I worked variously as an individual consultant, or either leading or as a member of small ad-hoc contract teams, or as a co-founder of a consulting firm, for about 14 years. If you don't like the process of selling yourself, you will not like this life.
We did eventually build up a stable of long-term clients, but we got those by doing lots of short-term work, each one of which was at least one interview-equivalent. You also have to learn how to judge when to pitch - you will get a lot of nibbles for jobs that don't make sense, are not serious, scams or beyond your capabilities. You need a well-tuned bullshit detector, and especially when you're hungry, correctly judging situations can be tricky. But writing proposals and estimates for everyone will bleed you dry, and you'll probably develop a rep as a sucker - a lot of companies solicit proposals they never intend to act on for various reasons.
In any case, good clients for consultants generally come from word of mouth. So you want to do good work for someone who knows lots of small business owners. Go look for those people. Small IT support shops are less plentiful now with the rise of cloudified commodity services, but that was my angle.

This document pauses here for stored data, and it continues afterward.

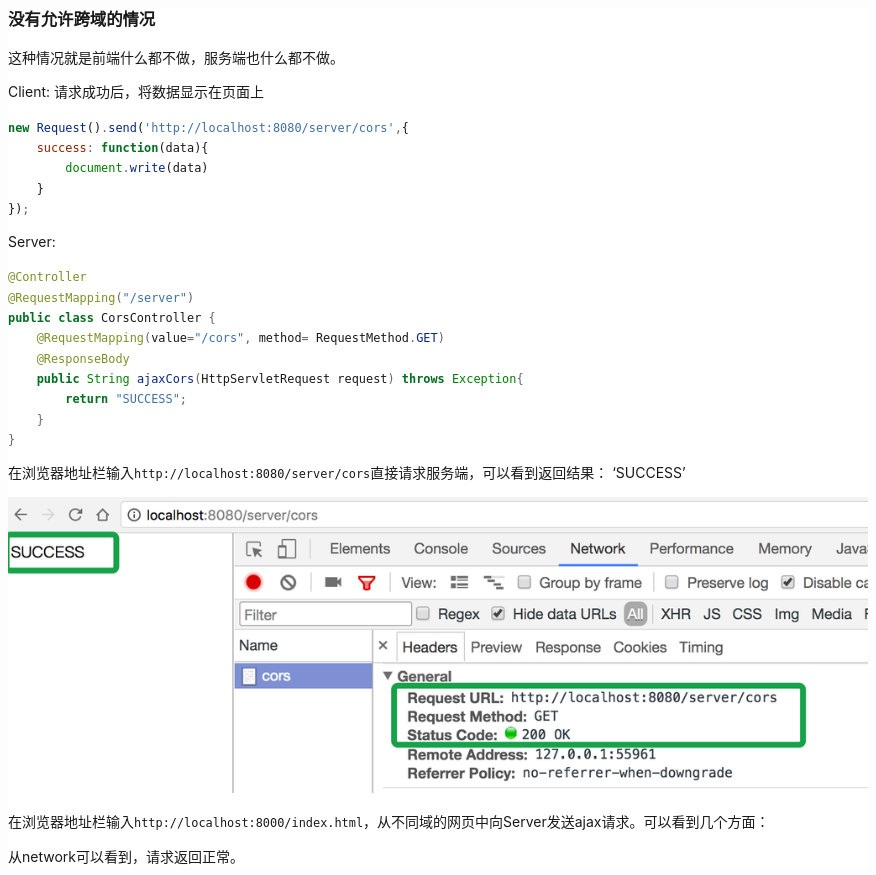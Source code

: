 ### 没有允许跨域的情况

这种情况就是前端什么都不做，服务端也什么都不做。

Client: 请求成功后，将数据显示在页面上

```javascript
new Request().send('http://localhost:8080/server/cors',{
	success: function(data){
		document.write(data)
	}
});
```

Server:

```java
@Controller
@RequestMapping("/server")
public class CorsController {
    @RequestMapping(value="/cors", method= RequestMethod.GET)
    @ResponseBody
    public String ajaxCors(HttpServletRequest request) throws Exception{
        return "SUCCESS";
    }
}
```

在浏览器地址栏输入`http://localhost:8080/server/cors`直接请求服务端，可以看到返回结果： ‘SUCCESS’

<img src="../images/CORS/server_1.png"/>

在浏览器地址栏输入`http://localhost:8000/index.html`，从不同域的网页中向Server发送ajax请求。可以看到几个方面：

从network可以看到，请求返回正常。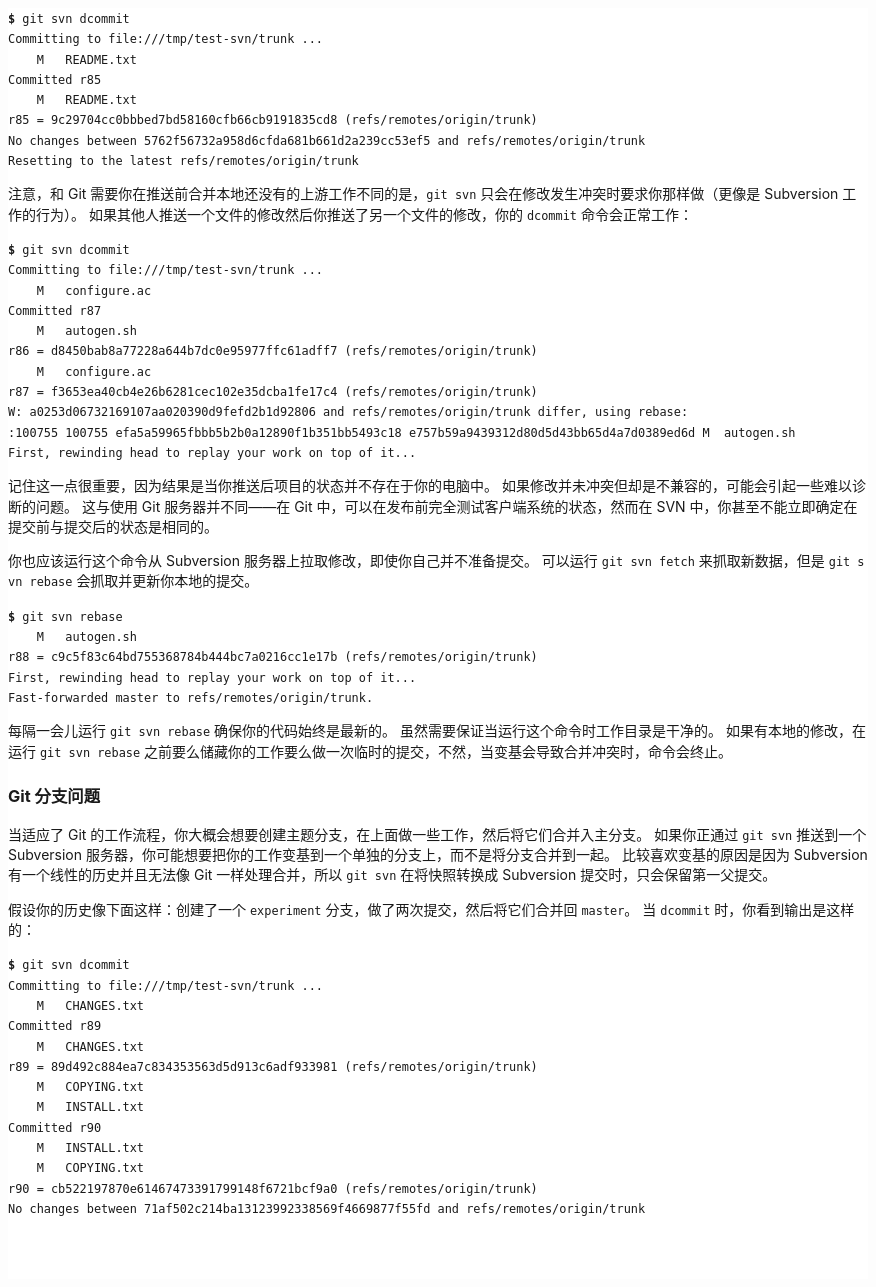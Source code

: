 <pre class="language-bash"><code><span style="font-weight: bold">$</span> git svn dcommit
Committing to file:///tmp/test-svn/trunk ...
    M	README.txt
Committed r85
    M	README.txt
r85 = 9c29704cc0bbbed7bd58160cfb66cb9191835cd8 (refs/remotes/origin/trunk)
No changes between 5762f56732a958d6cfda681b661d2a239cc53ef5 and refs/remotes/origin/trunk
Resetting to the latest refs/remotes/origin/trunk</code></pre>
<p>注意，和 Git 需要你在推送前合并本地还没有的上游工作不同的是，<code class="literal">git svn</code> 只会在修改发生冲突时要求你那样做（更像是 Subversion 工作的行为）。
如果其他人推送一个文件的修改然后你推送了另一个文件的修改，你的 <code class="literal">dcommit</code> 命令会正常工作：</p>

<pre class="language-bash"><code><span style="font-weight: bold">$</span> git svn dcommit
Committing to file:///tmp/test-svn/trunk ...
    M	configure.ac
Committed r87
    M	autogen.sh
r86 = d8450bab8a77228a644b7dc0e95977ffc61adff7 (refs/remotes/origin/trunk)
    M	configure.ac
r87 = f3653ea40cb4e26b6281cec102e35dcba1fe17c4 (refs/remotes/origin/trunk)
W: a0253d06732169107aa020390d9fefd2b1d92806 and refs/remotes/origin/trunk differ, using rebase:
:100755 100755 efa5a59965fbbb5b2b0a12890f1b351bb5493c18 e757b59a9439312d80d5d43bb65d4a7d0389ed6d M	autogen.sh
First, rewinding head to replay your work on top of it...</code></pre>
<p>记住这一点很重要，因为结果是当你推送后项目的状态并不存在于你的电脑中。
如果修改并未冲突但却是不兼容的，可能会引起一些难以诊断的问题。
这与使用 Git 服务器并不同——在 Git 中，可以在发布前完全测试客户端系统的状态，然而在 SVN 中，你甚至不能立即确定在提交前与提交后的状态是相同的。</p>
<p>你也应该运行这个命令从 Subversion 服务器上拉取修改，即使你自己并不准备提交。
可以运行 <code class="literal">git svn fetch</code> 来抓取新数据，但是 <code class="literal">git svn rebase</code> 会抓取并更新你本地的提交。</p>

<pre class="language-bash"><code><span style="font-weight: bold">$</span> git svn rebase
    M	autogen.sh
r88 = c9c5f83c64bd755368784b444bc7a0216cc1e17b (refs/remotes/origin/trunk)
First, rewinding head to replay your work on top of it...
Fast-forwarded master to refs/remotes/origin/trunk.</code></pre>
<p>每隔一会儿运行 <code class="literal">git svn rebase</code> 确保你的代码始终是最新的。
虽然需要保证当运行这个命令时工作目录是干净的。
如果有本地的修改，在运行 <code class="literal">git svn rebase</code> 之前要么储藏你的工作要么做一次临时的提交，不然，当变基会导致合并冲突时，命令会终止。</p>



### Git 分支问题

<p>当适应了 Git 的工作流程，你大概会想要创建主题分支，在上面做一些工作，然后将它们合并入主分支。
如果你正通过 <code class="literal">git svn</code> 推送到一个 Subversion 服务器，你可能想要把你的工作变基到一个单独的分支上，而不是将分支合并到一起。
比较喜欢变基的原因是因为 Subversion 有一个线性的历史并且无法像 Git 一样处理合并，所以 <code class="literal">git svn</code> 在将快照转换成 Subversion 提交时，只会保留第一父提交。</p>
<p>假设你的历史像下面这样：创建了一个 <code class="literal">experiment</code> 分支，做了两次提交，然后将它们合并回 <code class="literal">master</code>。
当 <code class="literal">dcommit</code> 时，你看到输出是这样的：</p>

<pre class="language-bash"><code><span style="font-weight: bold">$</span> git svn dcommit
Committing to file:///tmp/test-svn/trunk ...
    M	CHANGES.txt
Committed r89
    M	CHANGES.txt
r89 = 89d492c884ea7c834353563d5d913c6adf933981 (refs/remotes/origin/trunk)
    M	COPYING.txt
    M	INSTALL.txt
Committed r90
    M	INSTALL.txt
    M	COPYING.txt
r90 = cb522197870e61467473391799148f6721bcf9a0 (refs/remotes/origin/trunk)
No changes between 71af502c214ba13123992338569f4669877f55fd and refs/remotes/origin/trunk
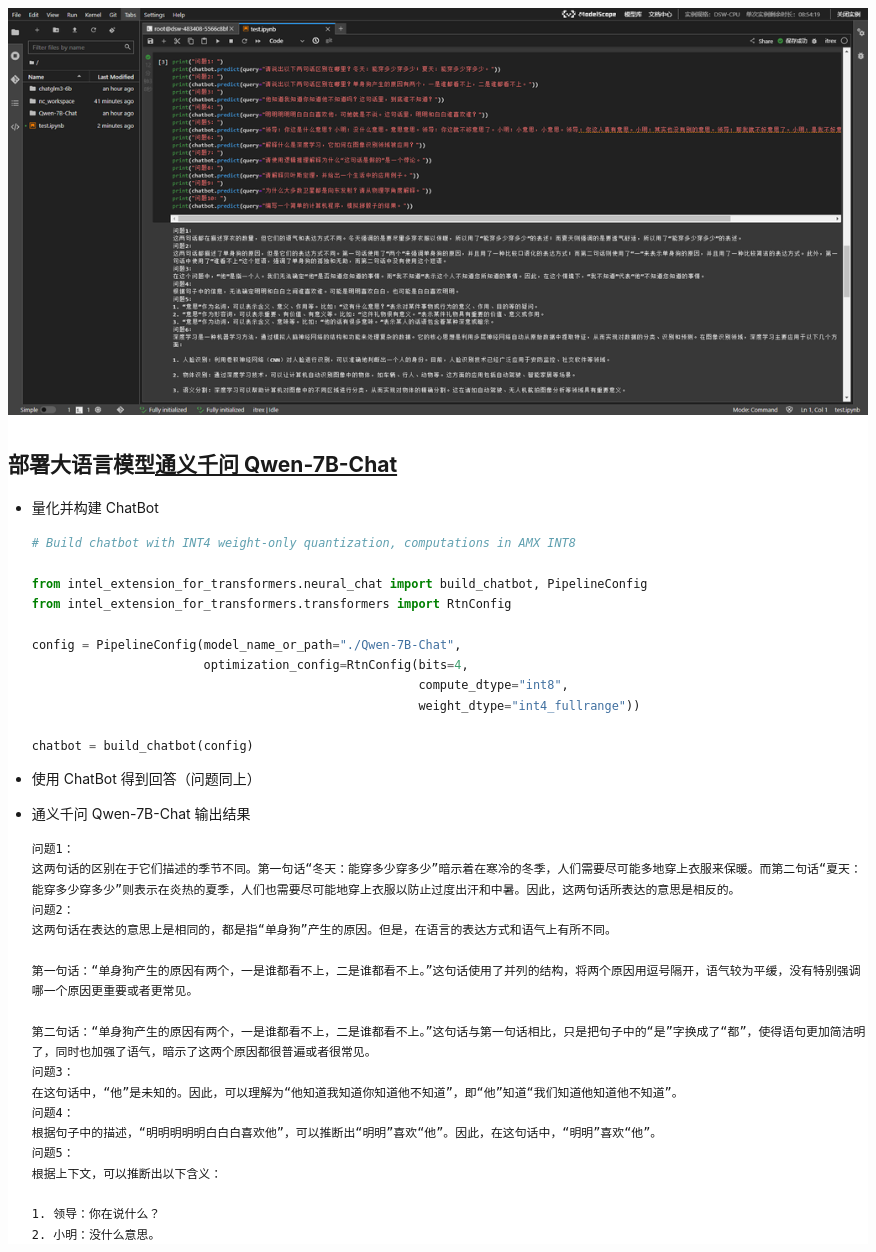![](assets/2024-05-28_23-48-04.png)

## 部署大语言模型[通义千问 Qwen-7B-Chat](https://www.modelscope.cn/models/qwen/Qwen-7B-Chat/summary)

* 量化并构建 ChatBot

  ```python
  # Build chatbot with INT4 weight-only quantization, computations in AMX INT8

  from intel_extension_for_transformers.neural_chat import build_chatbot, PipelineConfig
  from intel_extension_for_transformers.transformers import RtnConfig

  config = PipelineConfig(model_name_or_path="./Qwen-7B-Chat",
                          optimization_config=RtnConfig(bits=4,
                                                        compute_dtype="int8",
                                                        weight_dtype="int4_fullrange"))

  chatbot = build_chatbot(config)
  ```

* 使用 ChatBot 得到回答（问题同上）

* 通义千问 Qwen-7B-Chat 输出结果

  ```
  问题1：
  这两句话的区别在于它们描述的季节不同。第一句话“冬天：能穿多少穿多少”暗示着在寒冷的冬季，人们需要尽可能多地穿上衣服来保暖。而第二句话“夏天：能穿多少穿多少”则表示在炎热的夏季，人们也需要尽可能地穿上衣服以防止过度出汗和中暑。因此，这两句话所表达的意思是相反的。
  问题2：
  这两句话在表达的意思上是相同的，都是指“单身狗”产生的原因。但是，在语言的表达方式和语气上有所不同。

  第一句话：“单身狗产生的原因有两个，一是谁都看不上，二是谁都看不上。”这句话使用了并列的结构，将两个原因用逗号隔开，语气较为平缓，没有特别强调哪一个原因更重要或者更常见。

  第二句话：“单身狗产生的原因有两个，一是谁都看不上，二是谁都看不上。”这句话与第一句话相比，只是把句子中的“是”字换成了“都”，使得语句更加简洁明了，同时也加强了语气，暗示了这两个原因都很普遍或者很常见。
  问题3：
  在这句话中，“他”是未知的。因此，可以理解为“他知道我知道你知道他不知道”，即“他”知道“我们知道他知道他不知道”。
  问题4：
  根据句子中的描述，“明明明明明白白白喜欢他”，可以推断出“明明”喜欢“他”。因此，在这句话中，“明明”喜欢“他”。
  问题5：
  根据上下文，可以推断出以下含义：

  1. 领导：你在说什么？
  2. 小明：没什么意思。
  ```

FWIW, I went back to full-time employment. We cold make it work, but we couldn't thrive, and it is hard to grow a shop on contract work (2x the workload generally means 2x the employees - there's very little leverage). I make significantly more as a wage slave than I did as "my own boss".
But you might well do way better. And there absolutely is a bright side - freedom is a big one. It was very hard to give up ownership of my time again. You also meet a lot of folks who can be very different from the sort you run in to in HugeCo technical silos.